START SOURCE DATA

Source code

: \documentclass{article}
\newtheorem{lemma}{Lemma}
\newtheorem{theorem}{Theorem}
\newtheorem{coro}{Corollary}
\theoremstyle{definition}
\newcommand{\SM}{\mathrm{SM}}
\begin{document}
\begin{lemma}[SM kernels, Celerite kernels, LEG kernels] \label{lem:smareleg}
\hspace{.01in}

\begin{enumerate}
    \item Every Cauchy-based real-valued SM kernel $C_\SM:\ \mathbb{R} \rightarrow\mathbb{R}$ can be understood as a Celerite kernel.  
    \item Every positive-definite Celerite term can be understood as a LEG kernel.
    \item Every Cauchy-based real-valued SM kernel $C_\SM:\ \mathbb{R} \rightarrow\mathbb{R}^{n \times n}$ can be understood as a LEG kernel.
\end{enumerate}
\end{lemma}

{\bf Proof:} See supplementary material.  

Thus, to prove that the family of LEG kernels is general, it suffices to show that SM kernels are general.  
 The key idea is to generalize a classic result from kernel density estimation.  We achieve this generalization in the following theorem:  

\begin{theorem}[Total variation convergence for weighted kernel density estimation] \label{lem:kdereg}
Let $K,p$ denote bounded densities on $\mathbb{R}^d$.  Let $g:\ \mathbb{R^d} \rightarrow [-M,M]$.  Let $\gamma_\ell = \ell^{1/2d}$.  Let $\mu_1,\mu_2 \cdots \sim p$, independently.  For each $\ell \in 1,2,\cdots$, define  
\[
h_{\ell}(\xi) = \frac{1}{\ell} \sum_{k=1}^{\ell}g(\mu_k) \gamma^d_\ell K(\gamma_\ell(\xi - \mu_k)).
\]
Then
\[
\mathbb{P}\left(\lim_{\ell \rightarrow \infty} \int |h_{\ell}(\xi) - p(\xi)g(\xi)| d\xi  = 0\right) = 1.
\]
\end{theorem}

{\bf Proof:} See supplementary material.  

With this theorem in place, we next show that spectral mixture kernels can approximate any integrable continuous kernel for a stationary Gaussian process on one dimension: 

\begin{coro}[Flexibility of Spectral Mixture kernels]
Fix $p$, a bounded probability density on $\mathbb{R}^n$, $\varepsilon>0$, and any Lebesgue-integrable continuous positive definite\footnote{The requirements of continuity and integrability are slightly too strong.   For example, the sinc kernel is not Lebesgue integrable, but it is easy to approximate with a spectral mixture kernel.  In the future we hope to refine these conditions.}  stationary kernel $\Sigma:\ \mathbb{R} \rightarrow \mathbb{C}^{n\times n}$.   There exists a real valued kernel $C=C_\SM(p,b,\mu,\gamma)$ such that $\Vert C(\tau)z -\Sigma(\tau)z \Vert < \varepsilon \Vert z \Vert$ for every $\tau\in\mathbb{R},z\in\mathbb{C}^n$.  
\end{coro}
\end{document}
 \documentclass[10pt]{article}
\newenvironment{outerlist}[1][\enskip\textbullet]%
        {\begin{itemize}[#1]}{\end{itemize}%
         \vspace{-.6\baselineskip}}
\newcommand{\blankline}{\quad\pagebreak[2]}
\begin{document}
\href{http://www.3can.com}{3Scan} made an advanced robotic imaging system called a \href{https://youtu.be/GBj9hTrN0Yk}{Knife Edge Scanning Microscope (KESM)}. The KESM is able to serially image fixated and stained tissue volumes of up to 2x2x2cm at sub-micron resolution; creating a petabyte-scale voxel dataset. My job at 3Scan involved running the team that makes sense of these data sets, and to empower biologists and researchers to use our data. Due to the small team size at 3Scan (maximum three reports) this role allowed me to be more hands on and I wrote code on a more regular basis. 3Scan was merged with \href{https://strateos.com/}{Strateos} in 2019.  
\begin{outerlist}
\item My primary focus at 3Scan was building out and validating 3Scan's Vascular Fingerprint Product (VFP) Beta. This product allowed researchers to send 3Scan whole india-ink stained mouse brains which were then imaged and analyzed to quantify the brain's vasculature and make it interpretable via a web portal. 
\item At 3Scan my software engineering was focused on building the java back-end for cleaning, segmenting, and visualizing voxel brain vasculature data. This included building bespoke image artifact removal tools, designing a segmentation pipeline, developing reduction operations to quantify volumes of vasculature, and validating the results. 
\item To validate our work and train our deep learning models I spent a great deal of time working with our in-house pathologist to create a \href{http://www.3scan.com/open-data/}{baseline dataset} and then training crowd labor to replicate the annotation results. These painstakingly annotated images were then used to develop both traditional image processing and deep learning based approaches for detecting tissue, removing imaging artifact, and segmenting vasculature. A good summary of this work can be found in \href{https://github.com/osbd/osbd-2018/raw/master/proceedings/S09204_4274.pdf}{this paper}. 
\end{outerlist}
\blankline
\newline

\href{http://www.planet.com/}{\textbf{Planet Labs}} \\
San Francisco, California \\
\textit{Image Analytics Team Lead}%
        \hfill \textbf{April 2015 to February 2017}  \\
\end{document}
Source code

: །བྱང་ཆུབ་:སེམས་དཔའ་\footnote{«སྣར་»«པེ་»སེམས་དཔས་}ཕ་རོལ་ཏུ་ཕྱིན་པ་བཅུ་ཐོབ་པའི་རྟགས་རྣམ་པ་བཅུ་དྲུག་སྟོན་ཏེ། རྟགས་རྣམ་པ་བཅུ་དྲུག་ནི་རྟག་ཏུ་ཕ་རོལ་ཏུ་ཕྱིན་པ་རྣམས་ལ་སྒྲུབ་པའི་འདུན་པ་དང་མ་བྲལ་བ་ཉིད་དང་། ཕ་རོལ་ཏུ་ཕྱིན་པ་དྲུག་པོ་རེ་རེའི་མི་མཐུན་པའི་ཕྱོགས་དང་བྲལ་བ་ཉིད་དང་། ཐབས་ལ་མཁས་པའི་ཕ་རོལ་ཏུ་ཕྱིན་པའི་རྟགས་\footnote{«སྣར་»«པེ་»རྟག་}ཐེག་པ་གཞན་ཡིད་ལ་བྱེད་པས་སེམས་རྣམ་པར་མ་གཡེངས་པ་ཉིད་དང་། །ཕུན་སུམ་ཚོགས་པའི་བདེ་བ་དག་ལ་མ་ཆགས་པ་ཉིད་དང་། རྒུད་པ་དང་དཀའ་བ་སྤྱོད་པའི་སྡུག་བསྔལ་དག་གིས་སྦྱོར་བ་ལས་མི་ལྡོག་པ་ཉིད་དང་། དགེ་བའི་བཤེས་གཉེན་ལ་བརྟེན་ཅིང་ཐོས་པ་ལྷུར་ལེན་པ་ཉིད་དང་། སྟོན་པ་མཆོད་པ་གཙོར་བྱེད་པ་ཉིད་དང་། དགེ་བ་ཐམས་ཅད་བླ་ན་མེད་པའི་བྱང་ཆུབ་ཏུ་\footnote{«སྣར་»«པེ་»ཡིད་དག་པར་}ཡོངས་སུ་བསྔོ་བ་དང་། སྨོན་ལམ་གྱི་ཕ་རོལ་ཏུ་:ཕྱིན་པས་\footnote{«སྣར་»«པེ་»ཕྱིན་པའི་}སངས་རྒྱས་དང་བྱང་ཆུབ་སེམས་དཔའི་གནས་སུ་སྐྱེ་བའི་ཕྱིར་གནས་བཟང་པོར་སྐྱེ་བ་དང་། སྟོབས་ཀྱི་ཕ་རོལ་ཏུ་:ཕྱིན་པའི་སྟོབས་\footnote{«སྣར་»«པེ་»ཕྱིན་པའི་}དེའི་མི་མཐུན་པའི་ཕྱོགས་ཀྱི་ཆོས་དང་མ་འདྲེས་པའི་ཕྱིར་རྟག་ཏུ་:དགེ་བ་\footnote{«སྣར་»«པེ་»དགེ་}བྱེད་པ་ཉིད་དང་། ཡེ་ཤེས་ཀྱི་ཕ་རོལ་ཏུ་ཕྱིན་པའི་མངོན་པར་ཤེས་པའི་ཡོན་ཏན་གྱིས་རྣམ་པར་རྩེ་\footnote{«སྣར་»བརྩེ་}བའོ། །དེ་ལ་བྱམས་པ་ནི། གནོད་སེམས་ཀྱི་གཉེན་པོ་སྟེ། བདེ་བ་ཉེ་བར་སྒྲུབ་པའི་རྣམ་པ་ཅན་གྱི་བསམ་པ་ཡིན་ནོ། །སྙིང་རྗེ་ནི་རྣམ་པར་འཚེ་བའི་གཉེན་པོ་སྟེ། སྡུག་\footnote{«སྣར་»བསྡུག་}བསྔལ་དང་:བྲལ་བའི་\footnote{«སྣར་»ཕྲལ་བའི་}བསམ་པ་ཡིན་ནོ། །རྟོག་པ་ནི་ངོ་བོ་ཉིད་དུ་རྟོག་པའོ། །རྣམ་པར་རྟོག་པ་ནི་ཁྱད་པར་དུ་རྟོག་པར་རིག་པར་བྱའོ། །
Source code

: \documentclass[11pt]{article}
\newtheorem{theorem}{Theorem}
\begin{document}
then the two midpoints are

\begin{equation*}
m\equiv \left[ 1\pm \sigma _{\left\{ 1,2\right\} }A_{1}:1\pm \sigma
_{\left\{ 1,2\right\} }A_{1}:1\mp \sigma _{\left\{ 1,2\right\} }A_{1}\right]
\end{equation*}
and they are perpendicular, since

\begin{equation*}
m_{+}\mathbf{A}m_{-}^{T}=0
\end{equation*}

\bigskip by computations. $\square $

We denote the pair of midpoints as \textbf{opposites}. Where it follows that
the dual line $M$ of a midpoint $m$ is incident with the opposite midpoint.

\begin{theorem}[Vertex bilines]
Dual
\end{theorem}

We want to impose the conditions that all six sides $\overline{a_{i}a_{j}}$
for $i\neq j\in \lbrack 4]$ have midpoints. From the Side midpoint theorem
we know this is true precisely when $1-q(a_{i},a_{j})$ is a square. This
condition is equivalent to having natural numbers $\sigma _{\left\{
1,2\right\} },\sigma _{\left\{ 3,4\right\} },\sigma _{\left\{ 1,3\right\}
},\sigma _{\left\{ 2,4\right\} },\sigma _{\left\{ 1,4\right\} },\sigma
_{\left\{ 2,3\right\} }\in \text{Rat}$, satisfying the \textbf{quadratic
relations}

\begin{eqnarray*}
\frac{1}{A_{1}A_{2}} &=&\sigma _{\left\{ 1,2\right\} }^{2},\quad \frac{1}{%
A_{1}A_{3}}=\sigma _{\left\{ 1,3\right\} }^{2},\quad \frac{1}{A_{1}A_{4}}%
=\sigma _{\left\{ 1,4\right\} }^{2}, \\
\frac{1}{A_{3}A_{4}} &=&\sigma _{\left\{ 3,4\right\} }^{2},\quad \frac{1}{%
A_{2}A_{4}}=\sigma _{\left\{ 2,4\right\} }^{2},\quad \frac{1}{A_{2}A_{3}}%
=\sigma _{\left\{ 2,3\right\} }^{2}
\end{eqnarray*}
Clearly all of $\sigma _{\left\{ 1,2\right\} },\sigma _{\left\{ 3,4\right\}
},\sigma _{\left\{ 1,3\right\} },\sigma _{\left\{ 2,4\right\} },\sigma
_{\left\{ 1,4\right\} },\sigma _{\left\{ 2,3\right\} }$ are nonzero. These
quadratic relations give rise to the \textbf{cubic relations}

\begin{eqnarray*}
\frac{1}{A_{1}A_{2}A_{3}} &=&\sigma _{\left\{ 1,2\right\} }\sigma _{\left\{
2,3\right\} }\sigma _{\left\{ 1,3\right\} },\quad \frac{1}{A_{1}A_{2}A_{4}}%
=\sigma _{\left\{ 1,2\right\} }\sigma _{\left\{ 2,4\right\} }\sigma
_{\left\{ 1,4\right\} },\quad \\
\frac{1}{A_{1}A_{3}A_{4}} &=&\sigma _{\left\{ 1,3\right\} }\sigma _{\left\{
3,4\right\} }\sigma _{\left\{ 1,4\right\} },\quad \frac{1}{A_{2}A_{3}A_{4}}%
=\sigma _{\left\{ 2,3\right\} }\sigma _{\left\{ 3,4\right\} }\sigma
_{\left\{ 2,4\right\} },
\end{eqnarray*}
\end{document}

END SOURCE DATA

The string "quadratic" marks the lines to return from the material. Copy each one.

_{\left\{ 2,3\right\} }\in \text{Rat}$, satisfying the \textbf{quadratic
quadratic relations give rise to the \textbf{cubic relations}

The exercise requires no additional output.